[TO DO] Whenever a line below includes the string "什么是load", show it.
MATERIAL SHOWN START
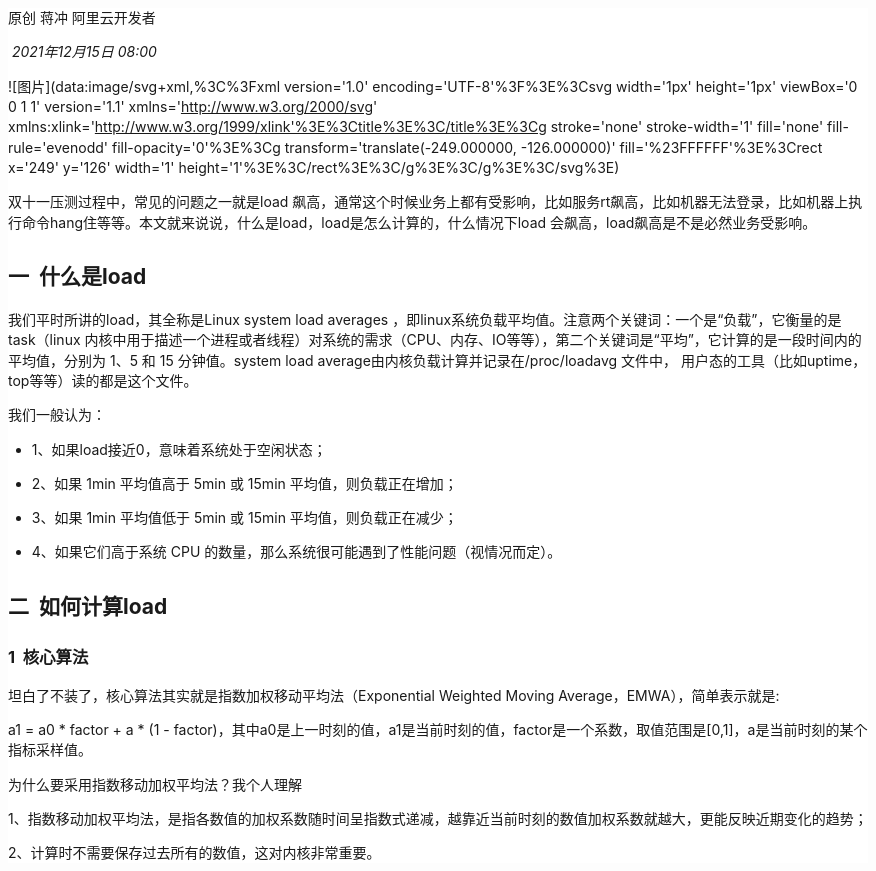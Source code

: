 # 

原创 蒋冲 阿里云开发者

 _2021年12月15日 08:00_

![图片](data:image/svg+xml,%3C%3Fxml version='1.0' encoding='UTF-8'%3F%3E%3Csvg width='1px' height='1px' viewBox='0 0 1 1' version='1.1' xmlns='http://www.w3.org/2000/svg' xmlns:xlink='http://www.w3.org/1999/xlink'%3E%3Ctitle%3E%3C/title%3E%3Cg stroke='none' stroke-width='1' fill='none' fill-rule='evenodd' fill-opacity='0'%3E%3Cg transform='translate(-249.000000, -126.000000)' fill='%23FFFFFF'%3E%3Crect x='249' y='126' width='1' height='1'%3E%3C/rect%3E%3C/g%3E%3C/g%3E%3C/svg%3E)

  

双十一压测过程中，常见的问题之一就是load 飙高，通常这个时候业务上都有受影响，比如服务rt飙高，比如机器无法登录，比如机器上执行命令hang住等等。本文就来说说，什么是load，load是怎么计算的，什么情况下load 会飙高，load飙高是不是必然业务受影响。

  

## **一  什么是load**

我们平时所讲的load，其全称是Linux system load averages ，即linux系统负载平均值。注意两个关键词：一个是“负载”，它衡量的是task（linux 内核中用于描述一个进程或者线程）对系统的需求（CPU、内存、IO等等），第二个关键词是“平均”，它计算的是一段时间内的平均值，分别为 1、5 和 15 分钟值。system load average由内核负载计算并记录在/proc/loadavg 文件中， 用户态的工具（比如uptime，top等等）读的都是这个文件。

  

我们一般认为：

  

- 1、如果load接近0，意味着系统处于空闲状态；
    
      
    
- 2、如果 1min 平均值高于 5min 或 15min 平均值，则负载正在增加；
    
      
    
- 3、如果 1min 平均值低于 5min 或 15min 平均值，则负载正在减少；
    
      
    
- 4、如果它们高于系统 CPU 的数量，那么系统很可能遇到了性能问题（视情况而定）。
    

  

## **二  如何计算load**

### 1  核心算法

  

坦白了不装了，核心算法其实就是指数加权移动平均法（Exponential Weighted Moving Average，EMWA），简单表示就是:

  

a1 = a0 * factor + a * (1 - factor)，其中a0是上一时刻的值，a1是当前时刻的值，factor是一个系数，取值范围是[0,1]，a是当前时刻的某个指标采样值。

  

为什么要采用指数移动加权平均法？我个人理解

  

1、指数移动加权平均法，是指各数值的加权系数随时间呈指数式递减，越靠近当前时刻的数值加权系数就越大，更能反映近期变化的趋势；

  

2、计算时不需要保存过去所有的数值，这对内核非常重要。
MATERIAL SHOWN END
[SOLUTION FOR THIS TASK]
双十一压测过程中，常见的问题之一就是load 飙高，通常这个时候业务上都有受影响，比如服务rt飙高，比如机器无法登录，比如机器上执行命令hang住等等。本文就来说说，什么是load，load是怎么计算的，什么情况下load 会飙高，load飙高是不是必然业务受影响。
## **一  什么是load**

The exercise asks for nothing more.